## TASK TO CARRY OUT
What follows is a listing. Return every line of it exactly.

## RECORDS FOR THIS EXERCISE
=== Section Start ===
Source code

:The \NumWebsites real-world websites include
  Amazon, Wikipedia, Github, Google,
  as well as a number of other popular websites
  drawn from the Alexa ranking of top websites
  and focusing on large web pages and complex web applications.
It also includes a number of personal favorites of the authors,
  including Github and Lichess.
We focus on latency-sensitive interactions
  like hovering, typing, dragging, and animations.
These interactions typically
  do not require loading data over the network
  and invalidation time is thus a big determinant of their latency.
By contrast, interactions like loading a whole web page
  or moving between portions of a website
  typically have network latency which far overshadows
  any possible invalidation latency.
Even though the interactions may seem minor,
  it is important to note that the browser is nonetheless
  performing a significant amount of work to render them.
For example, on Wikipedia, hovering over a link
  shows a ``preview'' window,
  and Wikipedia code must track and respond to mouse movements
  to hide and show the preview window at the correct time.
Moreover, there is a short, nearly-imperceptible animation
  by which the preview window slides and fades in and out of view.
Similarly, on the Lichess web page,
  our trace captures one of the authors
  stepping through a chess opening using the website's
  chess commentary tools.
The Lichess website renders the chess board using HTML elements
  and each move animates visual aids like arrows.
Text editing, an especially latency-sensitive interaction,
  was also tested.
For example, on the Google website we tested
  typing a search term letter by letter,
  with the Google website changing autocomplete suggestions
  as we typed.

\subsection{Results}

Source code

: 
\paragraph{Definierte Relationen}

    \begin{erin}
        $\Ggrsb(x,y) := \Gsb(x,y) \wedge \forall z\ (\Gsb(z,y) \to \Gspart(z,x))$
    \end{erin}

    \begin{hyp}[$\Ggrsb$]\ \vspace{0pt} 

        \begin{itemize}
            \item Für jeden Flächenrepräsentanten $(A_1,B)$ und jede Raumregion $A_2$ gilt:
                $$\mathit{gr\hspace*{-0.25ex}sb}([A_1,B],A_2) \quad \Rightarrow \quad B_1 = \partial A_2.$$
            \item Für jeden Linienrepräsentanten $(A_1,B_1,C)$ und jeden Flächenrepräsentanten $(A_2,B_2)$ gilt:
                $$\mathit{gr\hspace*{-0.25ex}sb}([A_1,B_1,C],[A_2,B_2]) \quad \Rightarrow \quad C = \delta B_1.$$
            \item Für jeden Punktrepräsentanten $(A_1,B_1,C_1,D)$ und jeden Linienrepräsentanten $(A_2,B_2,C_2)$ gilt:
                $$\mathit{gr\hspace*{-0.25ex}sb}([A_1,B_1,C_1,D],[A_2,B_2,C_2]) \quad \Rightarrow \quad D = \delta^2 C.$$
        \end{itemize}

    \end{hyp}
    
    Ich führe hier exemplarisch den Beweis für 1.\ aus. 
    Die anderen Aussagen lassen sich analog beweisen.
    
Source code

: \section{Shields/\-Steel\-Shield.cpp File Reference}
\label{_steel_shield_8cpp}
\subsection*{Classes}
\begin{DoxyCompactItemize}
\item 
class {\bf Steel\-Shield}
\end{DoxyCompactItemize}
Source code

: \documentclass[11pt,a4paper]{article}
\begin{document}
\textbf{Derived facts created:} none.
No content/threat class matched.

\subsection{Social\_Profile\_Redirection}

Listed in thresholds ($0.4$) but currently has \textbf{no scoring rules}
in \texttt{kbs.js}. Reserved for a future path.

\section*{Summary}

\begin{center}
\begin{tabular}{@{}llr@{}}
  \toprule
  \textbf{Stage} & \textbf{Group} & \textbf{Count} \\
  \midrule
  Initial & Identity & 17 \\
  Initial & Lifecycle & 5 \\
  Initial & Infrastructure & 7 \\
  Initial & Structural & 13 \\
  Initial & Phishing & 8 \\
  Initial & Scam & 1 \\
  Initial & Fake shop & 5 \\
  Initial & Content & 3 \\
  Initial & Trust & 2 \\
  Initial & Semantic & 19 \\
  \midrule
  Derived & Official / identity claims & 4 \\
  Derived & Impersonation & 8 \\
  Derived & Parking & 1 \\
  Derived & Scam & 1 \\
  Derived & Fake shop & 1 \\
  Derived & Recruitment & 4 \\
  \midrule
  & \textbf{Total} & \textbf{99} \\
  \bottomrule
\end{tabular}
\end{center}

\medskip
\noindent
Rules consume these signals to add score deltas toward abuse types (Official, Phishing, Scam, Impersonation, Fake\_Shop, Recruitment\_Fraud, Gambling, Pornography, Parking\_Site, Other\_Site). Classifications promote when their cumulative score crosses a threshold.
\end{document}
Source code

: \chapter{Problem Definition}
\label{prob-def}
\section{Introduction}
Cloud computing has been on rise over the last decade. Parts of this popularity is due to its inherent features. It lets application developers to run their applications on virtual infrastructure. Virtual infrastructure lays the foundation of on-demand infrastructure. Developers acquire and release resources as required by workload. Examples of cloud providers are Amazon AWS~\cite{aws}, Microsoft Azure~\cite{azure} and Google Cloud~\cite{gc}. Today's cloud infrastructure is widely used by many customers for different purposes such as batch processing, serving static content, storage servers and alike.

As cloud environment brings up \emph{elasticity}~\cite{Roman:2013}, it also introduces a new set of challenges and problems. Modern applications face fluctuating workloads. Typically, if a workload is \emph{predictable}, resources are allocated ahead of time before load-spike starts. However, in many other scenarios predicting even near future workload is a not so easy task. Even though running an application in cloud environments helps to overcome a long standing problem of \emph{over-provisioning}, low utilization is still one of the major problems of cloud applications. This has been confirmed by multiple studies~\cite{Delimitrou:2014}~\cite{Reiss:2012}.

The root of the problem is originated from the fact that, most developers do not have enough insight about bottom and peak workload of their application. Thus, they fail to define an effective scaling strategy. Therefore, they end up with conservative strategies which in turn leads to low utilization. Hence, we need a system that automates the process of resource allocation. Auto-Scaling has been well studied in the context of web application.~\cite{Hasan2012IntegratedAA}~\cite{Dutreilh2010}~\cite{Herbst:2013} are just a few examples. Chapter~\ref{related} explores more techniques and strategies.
=== Section End ===
## EXERCISE RESULT
Source code

:The \NumWebsites real-world websites include
  Amazon, Wikipedia, Github, Google,
  as well as a number of other popular websites
  drawn from the Alexa ranking of top websites
  and focusing on large web pages and complex web applications.
It also includes a number of personal favorites of the authors,
  including Github and Lichess.
We focus on latency-sensitive interactions
  like hovering, typing, dragging, and animations.
These interactions typically
  do not require loading data over the network
  and invalidation time is thus a big determinant of their latency.
By contrast, interactions like loading a whole web page
  or moving between portions of a website
  typically have network latency which far overshadows
  any possible invalidation latency.
Even though the interactions may seem minor,
  it is important to note that the browser is nonetheless
  performing a significant amount of work to render them.
For example, on Wikipedia, hovering over a link
  shows a ``preview'' window,
  and Wikipedia code must track and respond to mouse movements
  to hide and show the preview window at the correct time.
Moreover, there is a short, nearly-imperceptible animation
  by which the preview window slides and fades in and out of view.
Similarly, on the Lichess web page,
  our trace captures one of the authors
  stepping through a chess opening using the website's
  chess commentary tools.
The Lichess website renders the chess board using HTML elements
  and each move animates visual aids like arrows.
Text editing, an especially latency-sensitive interaction,
  was also tested.
For example, on the Google website we tested
  typing a search term letter by letter,
  with the Google website changing autocomplete suggestions
  as we typed.

\subsection{Results}

Source code

: 
\paragraph{Definierte Relationen}

    \begin{erin}
        $\Ggrsb(x,y) := \Gsb(x,y) \wedge \forall z\ (\Gsb(z,y) \to \Gspart(z,x))$
    \end{erin}

    \begin{hyp}[$\Ggrsb$]\ \vspace{0pt} 

        \begin{itemize}
            \item Für jeden Flächenrepräsentanten $(A_1,B)$ und jede Raumregion $A_2$ gilt:
                $$\mathit{gr\hspace*{-0.25ex}sb}([A_1,B],A_2) \quad \Rightarrow \quad B_1 = \partial A_2.$$
            \item Für jeden Linienrepräsentanten $(A_1,B_1,C)$ und jeden Flächenrepräsentanten $(A_2,B_2)$ gilt:
                $$\mathit{gr\hspace*{-0.25ex}sb}([A_1,B_1,C],[A_2,B_2]) \quad \Rightarrow \quad C = \delta B_1.$$
            \item Für jeden Punktrepräsentanten $(A_1,B_1,C_1,D)$ und jeden Linienrepräsentanten $(A_2,B_2,C_2)$ gilt:
                $$\mathit{gr\hspace*{-0.25ex}sb}([A_1,B_1,C_1,D],[A_2,B_2,C_2]) \quad \Rightarrow \quad D = \delta^2 C.$$
        \end{itemize}

    \end{hyp}
    
    Ich führe hier exemplarisch den Beweis für 1.\ aus. 
    Die anderen Aussagen lassen sich analog beweisen.
    
Source code

: \section{Shields/\-Steel\-Shield.cpp File Reference}
\label{_steel_shield_8cpp}
\subsection*{Classes}
\begin{DoxyCompactItemize}
\item 
class {\bf Steel\-Shield}
\end{DoxyCompactItemize}
Source code

: \documentclass[11pt,a4paper]{article}
\begin{document}
\textbf{Derived facts created:} none.
No content/threat class matched.

\subsection{Social\_Profile\_Redirection}

Listed in thresholds ($0.4$) but currently has \textbf{no scoring rules}
in \texttt{kbs.js}. Reserved for a future path.

\section*{Summary}

\begin{center}
\begin{tabular}{@{}llr@{}}
  \toprule
  \textbf{Stage} & \textbf{Group} & \textbf{Count} \\
  \midrule
  Initial & Identity & 17 \\
  Initial & Lifecycle & 5 \\
  Initial & Infrastructure & 7 \\
  Initial & Structural & 13 \\
  Initial & Phishing & 8 \\
  Initial & Scam & 1 \\
  Initial & Fake shop & 5 \\
  Initial & Content & 3 \\
  Initial & Trust & 2 \\
  Initial & Semantic & 19 \\
  \midrule
  Derived & Official / identity claims & 4 \\
  Derived & Impersonation & 8 \\
  Derived & Parking & 1 \\
  Derived & Scam & 1 \\
  Derived & Fake shop & 1 \\
  Derived & Recruitment & 4 \\
  \midrule
  & \textbf{Total} & \textbf{99} \\
  \bottomrule
\end{tabular}
\end{center}

\medskip
\noindent
Rules consume these signals to add score deltas toward abuse types (Official, Phishing, Scam, Impersonation, Fake\_Shop, Recruitment\_Fraud, Gambling, Pornography, Parking\_Site, Other\_Site). Classifications promote when their cumulative score crosses a threshold.
\end{document}
Source code

: \chapter{Problem Definition}
\label{prob-def}
\section{Introduction}
Cloud computing has been on rise over the last decade. Parts of this popularity is due to its inherent features. It lets application developers to run their applications on virtual infrastructure. Virtual infrastructure lays the foundation of on-demand infrastructure. Developers acquire and release resources as required by workload. Examples of cloud providers are Amazon AWS~\cite{aws}, Microsoft Azure~\cite{azure} and Google Cloud~\cite{gc}. Today's cloud infrastructure is widely used by many customers for different purposes such as batch processing, serving static content, storage servers and alike.

As cloud environment brings up \emph{elasticity}~\cite{Roman:2013}, it also introduces a new set of challenges and problems. Modern applications face fluctuating workloads. Typically, if a workload is \emph{predictable}, resources are allocated ahead of time before load-spike starts. However, in many other scenarios predicting even near future workload is a not so easy task. Even though running an application in cloud environments helps to overcome a long standing problem of \emph{over-provisioning}, low utilization is still one of the major problems of cloud applications. This has been confirmed by multiple studies~\cite{Delimitrou:2014}~\cite{Reiss:2012}.

The root of the problem is originated from the fact that, most developers do not have enough insight about bottom and peak workload of their application. Thus, they fail to define an effective scaling strategy. Therefore, they end up with conservative strategies which in turn leads to low utilization. Hence, we need a system that automates the process of resource allocation. Auto-Scaling has been well studied in the context of web application.~\cite{Hasan2012IntegratedAA}~\cite{Dutreilh2010}~\cite{Herbst:2013} are just a few examples. Chapter~\ref{related} explores more techniques and strategies.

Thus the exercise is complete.